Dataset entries
::::::
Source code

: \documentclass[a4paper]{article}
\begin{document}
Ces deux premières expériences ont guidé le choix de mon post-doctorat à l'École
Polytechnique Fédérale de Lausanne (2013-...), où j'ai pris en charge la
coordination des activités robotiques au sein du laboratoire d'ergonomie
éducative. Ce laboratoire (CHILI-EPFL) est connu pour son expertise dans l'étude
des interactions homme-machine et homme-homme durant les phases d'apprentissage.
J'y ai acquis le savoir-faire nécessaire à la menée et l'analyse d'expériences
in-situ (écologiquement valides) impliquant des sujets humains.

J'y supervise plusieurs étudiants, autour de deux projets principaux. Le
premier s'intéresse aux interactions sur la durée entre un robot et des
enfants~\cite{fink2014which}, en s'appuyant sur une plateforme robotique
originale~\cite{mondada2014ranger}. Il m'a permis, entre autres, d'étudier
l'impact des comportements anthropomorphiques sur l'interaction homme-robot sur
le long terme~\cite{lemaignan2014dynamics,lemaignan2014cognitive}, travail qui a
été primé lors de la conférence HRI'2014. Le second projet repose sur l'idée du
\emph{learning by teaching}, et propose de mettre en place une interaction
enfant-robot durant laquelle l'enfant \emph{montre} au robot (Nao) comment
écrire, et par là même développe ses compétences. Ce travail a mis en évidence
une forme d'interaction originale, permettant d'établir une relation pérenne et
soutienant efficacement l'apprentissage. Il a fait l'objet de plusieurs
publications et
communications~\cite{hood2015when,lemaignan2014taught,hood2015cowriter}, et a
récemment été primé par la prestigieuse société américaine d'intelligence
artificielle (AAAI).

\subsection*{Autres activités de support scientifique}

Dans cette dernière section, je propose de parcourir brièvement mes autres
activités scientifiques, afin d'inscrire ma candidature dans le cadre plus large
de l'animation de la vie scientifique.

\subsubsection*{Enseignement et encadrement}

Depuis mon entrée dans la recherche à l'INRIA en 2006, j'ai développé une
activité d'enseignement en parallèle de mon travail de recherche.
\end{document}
::::::
An exact restatement of all the entries above is needed.

Source code

: \documentclass[a4paper]{article}
\begin{document}
Ces deux premières expériences ont guidé le choix de mon post-doctorat à l'École
Polytechnique Fédérale de Lausanne (2013-...), où j'ai pris en charge la
coordination des activités robotiques au sein du laboratoire d'ergonomie
éducative. Ce laboratoire (CHILI-EPFL) est connu pour son expertise dans l'étude
des interactions homme-machine et homme-homme durant les phases d'apprentissage.
J'y ai acquis le savoir-faire nécessaire à la menée et l'analyse d'expériences
in-situ (écologiquement valides) impliquant des sujets humains.

J'y supervise plusieurs étudiants, autour de deux projets principaux. Le
premier s'intéresse aux interactions sur la durée entre un robot et des
enfants~\cite{fink2014which}, en s'appuyant sur une plateforme robotique
originale~\cite{mondada2014ranger}. Il m'a permis, entre autres, d'étudier
l'impact des comportements anthropomorphiques sur l'interaction homme-robot sur
le long terme~\cite{lemaignan2014dynamics,lemaignan2014cognitive}, travail qui a
été primé lors de la conférence HRI'2014. Le second projet repose sur l'idée du
\emph{learning by teaching}, et propose de mettre en place une interaction
enfant-robot durant laquelle l'enfant \emph{montre} au robot (Nao) comment
écrire, et par là même développe ses compétences. Ce travail a mis en évidence
une forme d'interaction originale, permettant d'établir une relation pérenne et
soutienant efficacement l'apprentissage. Il a fait l'objet de plusieurs
publications et
communications~\cite{hood2015when,lemaignan2014taught,hood2015cowriter}, et a
récemment été primé par la prestigieuse société américaine d'intelligence
artificielle (AAAI).

\subsection*{Autres activités de support scientifique}

Dans cette dernière section, je propose de parcourir brièvement mes autres
activités scientifiques, afin d'inscrire ma candidature dans le cadre plus large
de l'animation de la vie scientifique.

\subsubsection*{Enseignement et encadrement}

Depuis mon entrée dans la recherche à l'INRIA en 2006, j'ai développé une
activité d'enseignement en parallèle de mon travail de recherche.
\end{document}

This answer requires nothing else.